We left the party, both of us feeling fine. I laughed along with Finny, my best friend, and also unique, able to get away with anything at all. And not because he was a conniver either; I was sure of that. He got away with everything because of the extraordinary kind of person he was. It was quite a compliment to me, as a matter of fact, to have such a person choose me for his best friend.
Finny never left anything alone, not when it was well enough, not when it was perfect. “Let’s go jump in the river,” he said under his breath as we went out of the sun porch. He forced compliance by leaning against me as we walked along, changing my direction; like a police car squeezing me to the side of the road, he directed me unwillingly toward the gym and the river. “We need to clear our heads of that party,” he said, “all that talk!”
“Yes. It sure was boring. Who did most of the talking anyway?”
Finny concentrated. “Mr. Patch-Withers was pretty gassy, and his wife, and . . .”
“Yeah. And?”
Turning a look of mock shock on me, “You don’t mean to infer that I talked too much!”
Returning, with interest, his gaping shock, “You? Talk too much? How can you accuse me of accusing you of that!” As I said, this was my sarcastic summer. It was only long after that I recognized sarcasm as the protest of people who are weak.
We walked along through the shining afternoon to the river. “I don’t really believe we bombed Central Europe, do you?” said Finny thoughtfully. The dormitories we passed were massive and almost anonymous behind their thick layers of ivy, big, old-looking leaves you would have thought stayed there winter and summer, permanent hanging gardens in New Hampshire. Between the buildings, elms curved so high that you ceased to remember their height until you looked above the familiar trunks and the lowest umbrellas of leaves and took in the lofty complex they held high above, branches and branches of branches, a world of branches with an infinity of leaves. They too seemed permanent and never-changing, an untouched, unreachable world high in space, like the ornamen
tal towers and spires of a great church, too high to be enjoyed, too high for anything, great and remote and never useful. “No, I don’t think I believe it either,” I answered.

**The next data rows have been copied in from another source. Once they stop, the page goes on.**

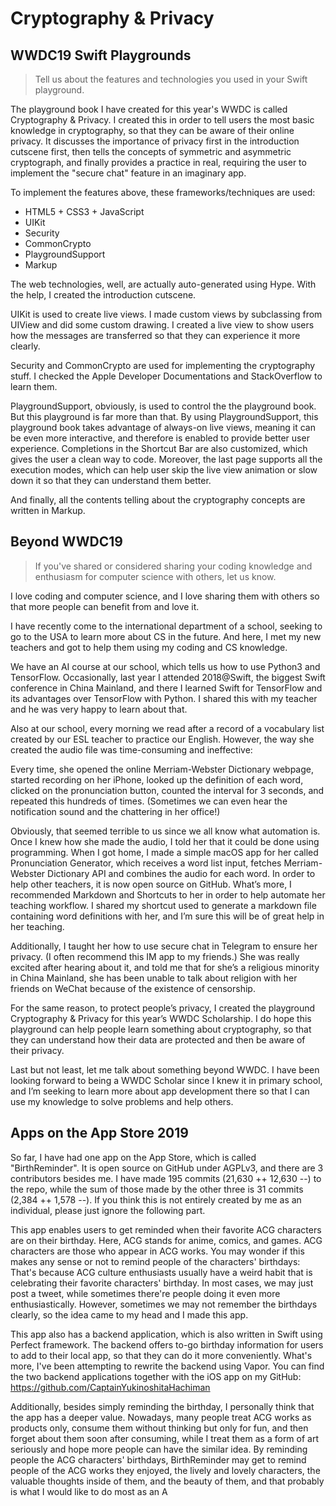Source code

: # Cryptography & Privacy
## WWDC19 Swift Playgrounds 
> Tell us about the features and technologies you used in your Swift playground.

The playground book I have created for this year's WWDC is called Cryptography & Privacy. I created this in order to tell users the most basic knowledge in cryptography, so that they can be aware of their online privacy. It discusses the importance of privacy first in the introduction cutscene first, then tells the concepts of symmetric and asymmetric cryptograph, and finally provides a practice in real, requiring the user to implement the "secure chat" feature in an imaginary app.

To implement the features above, these frameworks/techniques are used:

- HTML5 + CSS3 + JavaScript
- UIKit
- Security
- CommonCrypto
- PlaygroundSupport
- Markup

The web technologies, well, are actually auto-generated using Hype. With the help, I created the introduction cutscene.

UIKit is used to create live views. I made custom views by subclassing from UIView and did some custom drawing. I created a live view to show users how the messages are transferred so that they can experience it more clearly.

Security and CommonCrypto are used for implementing the cryptography stuff. I checked the Apple Developer Documentations and StackOverflow to learn them.

PlaygroundSupport, obviously, is used to control the the playground book. But this playground is far more than that. By using PlaygroundSupport, this playground book takes advantage of always-on live views, meaning it can be even more interactive, and therefore is enabled to provide better user experience. Completions in the Shortcut Bar are also customized, which gives the user a clean way to code. Moreover, the last page supports all the execution modes, which can help user skip the live view animation or slow down it so that they can understand them better.

And finally, all the contents telling about the cryptography concepts are written in Markup.

## Beyond WWDC19

> If you've shared or considered sharing your coding knowledge and enthusiasm for computer science with others, let us know.

I love coding and computer science, and I love sharing them with others so that more people can benefit from and love it.

I have recently come to the international department of a school, seeking to go to the USA to learn more about CS in the future. And here, I met my new teachers and got to help them using my coding and CS knowledge.

We have an AI course at our school, which tells us how to use Python3 and TensorFlow. Occasionally, last year I attended 2018@Swift, the biggest Swift conference in China Mainland, and there I learned Swift for TensorFlow and its advantages over TensorFlow with Python. I shared this with my teacher and he was very happy to learn about that.

Also at our school, every morning we read after a record of a vocabulary list created by our ESL teacher to practice our English. However, the way she created the audio file was time-consuming and ineffective:

Every time, she opened the online Merriam-Webster Dictionary webpage, started recording on her iPhone, looked up the definition of each word, clicked on the pronunciation button, counted the interval for 3 seconds, and repeated this hundreds of times. (Sometimes we can even hear the notification sound and the chattering in her office!)

Obviously, that seemed terrible to us since we all know what automation is. Once I knew how she made the audio, I told her that it could be done using programming. When I got home, I made a simple macOS app for her called Pronunciation Generator, which receives a word list input, fetches Merriam-Webster Dictionary API and combines the audio for each word. In order to help other teachers, it is now open source on GitHub. What’s more, I recommended Markdown and Shortcuts to her in order to help automate her teaching workflow. I shared my shortcut used to generate a markdown file containing word definitions with her, and I’m sure this will be of great help in her teaching.

Additionally, I taught her how to use secure chat in Telegram to ensure her privacy. (I often recommend this IM app to my friends.) She was really excited after hearing about it, and told me that for she’s a religious minority in China Mainland, she has been unable to talk about religion with her friends on WeChat because of the existence of censorship.

For the same reason, to protect people’s privacy, I created the playground Cryptography & Privacy for this year’s WWDC Scholarship. I do hope this playground can help people learn something about cryptography, so that they can understand how their data are protected and then be aware of their privacy.

Last but not least, let me talk about something beyond WWDC. I have been looking forward to being a WWDC Scholar since I knew it in primary school, and I’m seeking to learn more about app development there so that I can use my knowledge to solve problems and help others.

## Apps on the App Store 2019
So far, I have had one app on the App Store, which is called "BirthReminder". It is open source on GitHub under AGPLv3, and there are 3 contributors besides me. I have made 195 commits (21,630 ++ 12,630 --) to the repo, while the sum of those made by the other three is 31 commits (2,384 ++ 1,578 --). If you think this is not entirely created by me as an individual, please just ignore the following part.

This app enables users to get reminded when their favorite ACG characters are on their birthday. Here, ACG stands for anime, comics, and games. ACG characters are those who appear in ACG works. You may wonder if this makes any sense or not to remind people of the characters' birthdays: That's because ACG culture enthusiasts usually have a weird habit that is celebrating their favorite characters' birthday. In most cases, we may just post a tweet, while sometimes there're people doing it even more enthusiastically. However, sometimes we may not remember the birthdays clearly, so the idea came to my head and I made this app.

This app also has a backend application, which is also written in Swift using Perfect framework. The backend offers to-go birthday information for users to add to their local app, so that they can do it more conveniently. What's more, I've been attempting to rewrite the backend using Vapor. You can find the two backend applications together with the iOS app on my GitHub: https://github.com/CaptainYukinoshitaHachiman

Additionally, besides simply reminding the birthday, I personally think that the app has a deeper value. Nowadays, many people treat ACG works as products only, consume them without thinking but only for fun, and then forget about them soon after consuming, while I treat them as a form of art seriously and hope more people can have the similar idea. By reminding people the ACG characters' birthdays, BirthReminder may get to remind people of the ACG works they enjoyed, the lively and lovely characters, the valuable thoughts inside of them, and the beauty of them, and that probably is what I would like to do most as an A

Far ahead of us four boys, looking like white flags on the endless green playing fields, crossed toward the tennis courts. To the right of them the gym meditated behind its gray walls, the high, wide, oval-topped windows shining back at the sun. Beyond the gym and the fields began the woods, our, the Devon School’s woods, which in my imagination were the beginning of the great northern forests. I thought that, from the Devon Woods, trees reached in an unbroken, widening corridor so far to the north that no one had ever seen the other end, somewhere up in the far unorganized tips of Canada. We seemed to be playing on the tame fringe of the last and greatest wilderness. I never found out whether this is so and perhaps it is.